New York (AFP) – Residents of Crown Heights, a diverse New York neighborhood far from Manhattan’s skyscrapers, are trying to understand a spate of anti-Semitic attacks that has brought back painful memories.

In recent months, several people wearing the type of black clothing and hats associated with the Orthodox Jewish community have been viciously assaulted — sometimes in broad daylight. 

So far this year, complaints of anti-Semitic crimes have soared by 71 percent in New York, compounding a 23 percent increase in 2018. 

The assaults have most impacted Crown Heights, and Borough Park to the southwest of Brooklyn.

Most of the alleged perpetrators have been arrested and the police have stepped up patrols, but the violence marks a troubling development — and for many locals harkens back to a difficult time.

In 1991, tensions between the Jewish and African American communities boiled over, erupting into America’s only anti-Semitic riot and rocking Crown Heights for three days. 

The riots exploded after one of the cars in a motorcade transporting Rabbi Menachem Schneerson, head of the Crown Heights-based Chabad-Lubavitch movement, accidently crashed into two black children.

One died and the other was seriously injured, and in the ensuing violence a Jewish student was fatally stabbed by a black teen.

The riots were a culmination of decades of two communities living alongside but separate from each other.

In the aftermath, community leaders, activists and organizers came together to try to heal the rift.

“In 1991, we were like two ships passing each other in the night,” said Richard Green, who heads the Crown Heights Youth Collective.

Representatives from the two communities hustled and began outreach — especially with the younger residents — in a long-term effort to build trust.

“It was amazing the way that people learned about each other,” Green said. 

It was “no longer this ‘we or them.’ It’s us,” he added, but now that “kind of fell off.”

The Orthodox Jewish community began arriving in Crown Heights in large numbers at the start of the 1940s. 

The black population came up from the southern United States, as well as the Caribbean, during the 1960s.

In the last few years, communication between different communities has dwindled, Green said.

“We don’t communicate like we used to, and that’s what’s very needed right now,” he said.

– ‘Lack of understanding’ –

Rabbi Eli Cohen, director of the Crown Heights Jewish Community Council, is trying to change that. 
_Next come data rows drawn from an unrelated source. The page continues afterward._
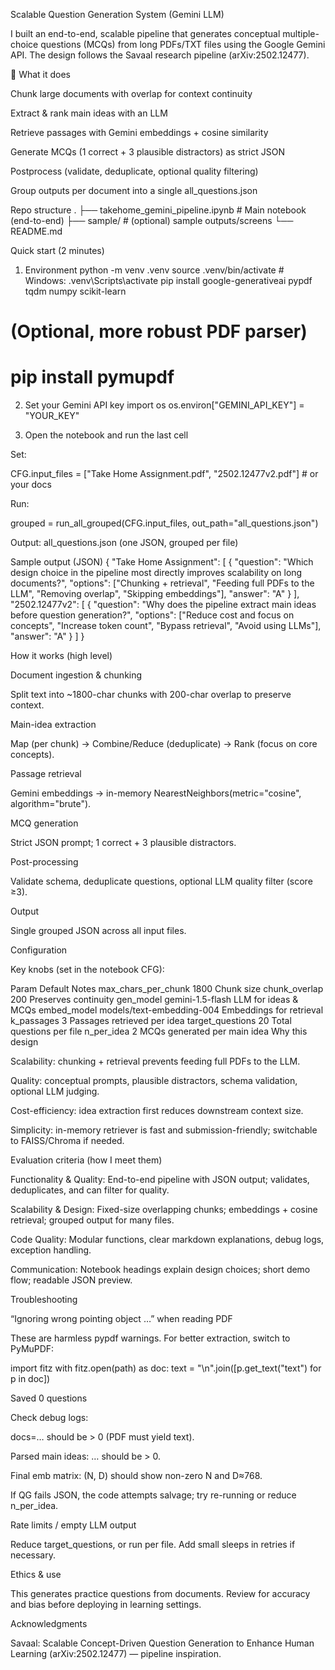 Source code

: Scalable Question Generation System (Gemini LLM)

I built an end-to-end, scalable pipeline that generates conceptual multiple-choice questions (MCQs) from long PDFs/TXT files using the Google Gemini API. The design follows the Savaal research pipeline (arXiv:2502.12477).

🔎 What it does

Chunk large documents with overlap for context continuity

Extract & rank main ideas with an LLM

Retrieve passages with Gemini embeddings + cosine similarity

Generate MCQs (1 correct + 3 plausible distractors) as strict JSON

Postprocess (validate, deduplicate, optional quality filtering)

Group outputs per document into a single all_questions.json

Repo structure
.
├── takehome_gemini_pipeline.ipynb     # Main notebook (end-to-end)
├── sample/                            # (optional) sample outputs/screens
└── README.md

Quick start (2 minutes)
1) Environment
python -m venv .venv
source .venv/bin/activate      # Windows: .venv\Scripts\activate
pip install google-generativeai pypdf tqdm numpy scikit-learn
# (Optional, more robust PDF parser)
# pip install pymupdf

2) Set your Gemini API key
import os
os.environ["GEMINI_API_KEY"] = "YOUR_KEY"

3) Open the notebook and run the last cell

Set:

CFG.input_files = ["Take Home Assignment.pdf", "2502.12477v2.pdf"]  # or your docs


Run:

grouped = run_all_grouped(CFG.input_files, out_path="all_questions.json")


Output: all_questions.json (one JSON, grouped per file)

Sample output (JSON)
{
  "Take Home Assignment": [
    {
      "question": "Which design choice in the pipeline most directly improves scalability on long documents?",
      "options": ["Chunking + retrieval", "Feeding full PDFs to the LLM", "Removing overlap", "Skipping embeddings"],
      "answer": "A"
    }
  ],
  "2502.12477v2": [
    {
      "question": "Why does the pipeline extract main ideas before question generation?",
      "options": ["Reduce cost and focus on concepts", "Increase token count", "Bypass retrieval", "Avoid using LLMs"],
      "answer": "A"
    }
  ]
}

How it works (high level)

Document ingestion & chunking

Split text into ~1800-char chunks with 200-char overlap to preserve context.

Main-idea extraction

Map (per chunk) → Combine/Reduce (deduplicate) → Rank (focus on core concepts).

Passage retrieval

Gemini embeddings → in-memory NearestNeighbors(metric="cosine", algorithm="brute").

MCQ generation

Strict JSON prompt; 1 correct + 3 plausible distractors.

Post-processing

Validate schema, deduplicate questions, optional LLM quality filter (score ≥3).

Output

Single grouped JSON across all input files.

Configuration

Key knobs (set in the notebook CFG):

Param	Default	Notes
max_chars_per_chunk	1800	Chunk size
chunk_overlap	200	Preserves continuity
gen_model	gemini-1.5-flash	LLM for ideas & MCQs
embed_model	models/text-embedding-004	Embeddings for retrieval
k_passages	3	Passages retrieved per idea
target_questions	20	Total questions per file
n_per_idea	2	MCQs generated per main idea
Why this design

Scalability: chunking + retrieval prevents feeding full PDFs to the LLM.

Quality: conceptual prompts, plausible distractors, schema validation, optional LLM judging.

Cost-efficiency: idea extraction first reduces downstream context size.

Simplicity: in-memory retriever is fast and submission-friendly; switchable to FAISS/Chroma if needed.

Evaluation criteria (how I meet them)

Functionality & Quality: End-to-end pipeline with JSON output; validates, deduplicates, and can filter for quality.

Scalability & Design: Fixed-size overlapping chunks; embeddings + cosine retrieval; grouped output for many files.

Code Quality: Modular functions, clear markdown explanations, debug logs, exception handling.

Communication: Notebook headings explain design choices; short demo flow; readable JSON preview.

Troubleshooting

“Ignoring wrong pointing object …” when reading PDF

These are harmless pypdf warnings. For better extraction, switch to PyMuPDF:

import fitz
with fitz.open(path) as doc:
    text = "\n".join([p.get_text("text") for p in doc])


Saved 0 questions

Check debug logs:

docs=… should be > 0 (PDF must yield text).

Parsed main ideas: … should be > 0.

Final emb matrix: (N, D) should show non-zero N and D≈768.

If QG fails JSON, the code attempts salvage; try re-running or reduce n_per_idea.

Rate limits / empty LLM output

Reduce target_questions, or run per file. Add small sleeps in retries if necessary.

Ethics & use

This generates practice questions from documents. Review for accuracy and bias before deploying in learning settings.

Acknowledgments

Savaal: Scalable Concept-Driven Question Generation to Enhance Human Learning (arXiv:2502.12477) — pipeline inspiration.
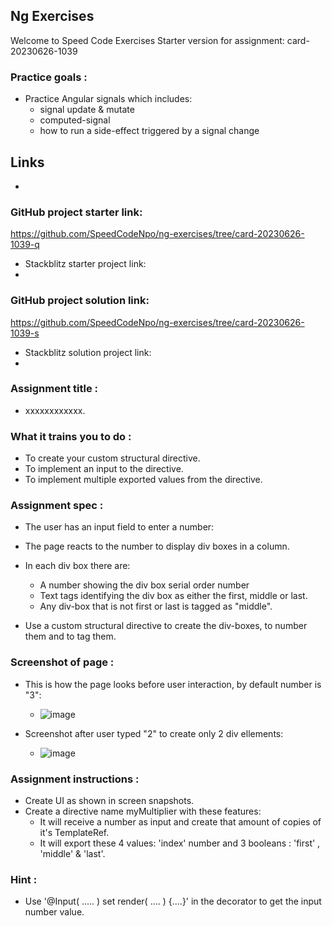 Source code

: ## Ng Exercises
Welcome to Speed Code Exercises
Starter version for assignment: card-20230626-1039

### Practice goals :

- Practice Angular signals which includes:
  - signal update & mutate
  - computed-signal
  - how to run a side-effect triggered by a signal change

## Links
- 
### GitHub project starter link:
   https://github.com/SpeedCodeNpo/ng-exercises/tree/card-20230626-1039-q

- Stackblitz starter project link:
-
### GitHub project solution link:
   https://github.com/SpeedCodeNpo/ng-exercises/tree/card-20230626-1039-s

- Stackblitz solution project link:
- 

### Assignment title :
- xxxxxxxxxxxx.

### What it trains you to do :
- To create your custom structural directive.
- To implement an input to the directive.
- To implement multiple exported values from the directive.

### Assignment spec :
- The user has an input field to enter a number:
- The page reacts to the number to display div boxes in a column.
- In each div box there are:
    - A number showing the div box serial order number
    - Text tags identifying the div box as either the first, middle or last.
    - Any div-box that is not first or last is tagged as "middle".
 
- Use a custom structural directive to create the div-boxes, to number them and to tag them.

### Screenshot of page :
- This is how the page looks before user interaction, by default number is "3":
  - ![image](https://github.com/SpeedCodeNpo/ng-exercises/assets/132397719/05545d93-077d-4d02-a4f8-b10346b7258d)


- Screenshot after user typed "2" to create only 2 div ellements:
  - ![image](https://github.com/SpeedCodeNpo/ng-exercises/assets/132397719/fa6ef230-cf57-4e15-a21a-0eb356000fb6)


### Assignment instructions :

- Create UI as shown in screen snapshots.
- Create a directive name myMultiplier with these features:
  - It will receive a number as input and create that amount of copies of it's TemplateRef.
  - It will export these 4 values: 'index' number and 3 booleans : 'first' , 'middle' & 'last'.

### Hint :
- Use '@Input( ..... ) set render( .... ) {....}' in the decorator to get the input number value.
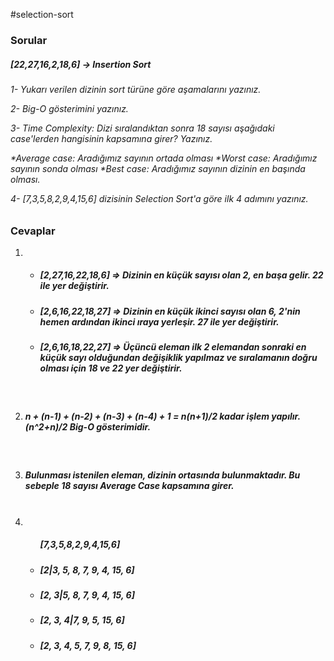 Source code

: #selection-sort

<h3>Sorular</h3>
<h5>[22,27,16,2,18,6] -> Insertion Sort</h5>

<h6>1- Yukarı verilen dizinin sort türüne göre aşamalarını yazınız.

2- Big-O gösterimini yazınız.

3- Time Complexity: Dizi sıralandıktan sonra 18 sayısı aşağıdaki case'lerden hangisinin kapsamına girer? Yazınız.

*Average case: Aradığımız sayının ortada olması
*Worst case: Aradığımız sayının sonda olması
*Best case: Aradığımız sayının dizinin en başında olması.

4- [7,3,5,8,2,9,4,15,6] dizisinin Selection Sort'a göre ilk 4 adımını yazınız.</h6>

<h3>Cevaplar</h3>


<ol>
    <li>
        <ul>
            <li>
            <h5>[2,27,16,22,18,6] => Dizinin en küçük sayısı olan 2, en başa gelir. 22 ile yer değiştirir.</h5>
            </li>
            <li><h5>
                [2,6,16,22,18,27] => Dizinin en küçük ikinci sayısı olan 6, 2'nin hemen ardından ikinci ıraya yerleşir. 27 ile yer değiştirir.</h5>
            </li>
                <li><h5>
                [2,6,16,18,22,27] => Üçüncü eleman ilk 2 elemandan sonraki en küçük sayı olduğundan değişiklik yapılmaz ve sıralamanın doğru olması için 18 ve 22 yer değiştirir.</h5>
            </li>
        </ul>
    </li>
    <br>
    <li><h5>
        n + (n-1) + (n-2) + (n-3) + (n-4) + 1 = n(n+1)/2 kadar işlem yapılır. (n^2+n)/2 Big-O gösterimidir.</h5>
    </li>
    <br>
    <li><h5>
        Bulunması istenilen eleman, dizinin ortasında bulunmaktadır. Bu sebeple 18 sayısı Average Case kapsamına girer.</h5>
    </li>
    <br>
    <li>
        <ul><h5>[7,3,5,8,2,9,4,15,6]</h5>
            <li>
                <h5>[2|3, 5, 8, 7, 9, 4, 15, 6]</h5>
            </li>
            <li>
                <h5>[2, 3|5, 8, 7, 9, 4, 15, 6]</h5>
            </li>
            <li>
                <h5>[2, 3, 4|7, 9, 5, 15, 6]</h5>
            </li>
            <li>
                <h5>[2, 3, 4, 5, 7, 9, 8, 15, 6]</h5>
            </li>
        </ul>
    </li>
</ol> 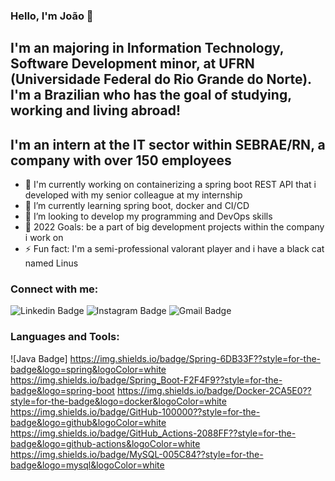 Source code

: ### Hello, I'm João 👋

## I'm an majoring in Information Technology, Software Development minor, at UFRN (Universidade Federal do Rio Grande do Norte). I'm a Brazilian who has the goal of studying, working and living abroad!
## I'm an intern at the IT sector within SEBRAE/RN, a company with over 150 employees

- 🔭 I'm currently working on containerizing a spring boot REST API that i developed with my senior colleague at my internship 
- 🌱 I’m currently learning spring boot, docker and CI/CD
- 👯 I’m looking to develop my programming and DevOps skills 
- 🥅 2022 Goals: be a part of big development projects within the company i work on 
- ⚡ Fun fact: I'm a semi-professional valorant player and i have a black cat named Linus

### Connect with me:

![Linkedin Badge](https://img.shields.io/badge/-joaosfvieira-blue??style=for-the-badge&logo=linkedin&logoColor=white&link=https://www.linkedin.com/in/joão-souza-367a581a3)
![Instagram Badge](https://img.shields.io/badge/-joaodsouzs-E4405F??style=for-the-badge&logo=instagram&logoColor=white&link=https://www.instagram.com/joaodsouzs/)
![Gmail Badge](https://img.shields.io/badge/-joaosouzafvieira@gmail.com-c14438?style=flat-square&logo=Gmail&logoColor=white&link=mailto:joaosouzafvieira@gmail.com)

### Languages and Tools:

![Java Badge]
https://img.shields.io/badge/Spring-6DB33F??style=for-the-badge&logo=spring&logoColor=white
https://img.shields.io/badge/Spring_Boot-F2F4F9??style=for-the-badge&logo=spring-boot
https://img.shields.io/badge/Docker-2CA5E0??style=for-the-badge&logo=docker&logoColor=white
https://img.shields.io/badge/GitHub-100000??style=for-the-badge&logo=github&logoColor=white
https://img.shields.io/badge/GitHub_Actions-2088FF??style=for-the-badge&logo=github-actions&logoColor=white
https://img.shields.io/badge/MySQL-005C84??style=for-the-badge&logo=mysql&logoColor=white
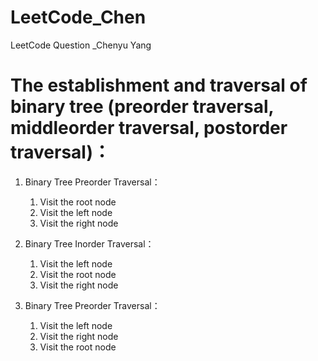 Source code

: # LeetCode_Chen
LeetCode Question _Chenyu Yang

# The establishment and traversal of binary tree (preorder traversal, middleorder traversal, postorder traversal)：

1. Binary Tree Preorder Traversal：
   1. Visit the root node 
   2. Visit the left node
   3. Visit the right node
  
2. Binary Tree Inorder Traversal：
   1. Visit the left node 
   2. Visit the root node
   3. Visit the right node
  
3. Binary Tree Preorder Traversal：
   1. Visit the left node 
   2. Visit the right node 
   3. Visit the root node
Following the recent attacks, he started visiting local schools with Geoffrey Davis, an African-American community leader.

The goal was “to listen and to talk. To see if there’s any conversation that’s feeding this trend,” Cohen said, noting they wanted to “send a message to the kids that we’re all New York citizens living together.”

The pupils spoke about their differences, some of the pressures of living in the community and the “lack of understanding of people’s different customs,” Cohen said.

Local artist Rusty Zimmerman is working to forge closer ties too. He has started a project, similar to one he did in 2016, where he paints portraits of community members while interviewing them. 

This time, he wants to paint pictures of the victims of the recent attacks — and has asked the police if he can paint their attackers too. 

– ‘We have the solutions’ –

Almost 30 years after the unrest, New York is a very different city and Crown Heights has transformed, attracting a new generation of hip young residents.

But in today’s polarized America, the context has also changed, with the internet and social media acting as lightning rods for anti-Semitism and extreme voices. 

New York Mayor Bill de Blasio has blamed President Donald Trump for an “atmosphere of hate” in America.

In October, a man shot and killed 11 people in a Pittsburgh synagogue in what was the worst anti-Semitic attack in recent US history.

“It’s a different world. It’s a different battlefield,” said Rabbi Shea Hecht, chairman of the National Committee for the Furtherance of Jewish Education, which offers religious education to Jewish children in public schools.

Still, he thought the recent attacks were not part of “an organized anti-Semitic wave.”

“I do not believe that the attacks particularly the last ones on the streets are organized in any way,” he said.

“There have been a lot of fluctuations in 25 years,” he added.

Green, who leads the Crown Heights Youth Collective, said things are not as bad as they could be and noted that the community has the tools it needs.

“We have the solutions already,” he said.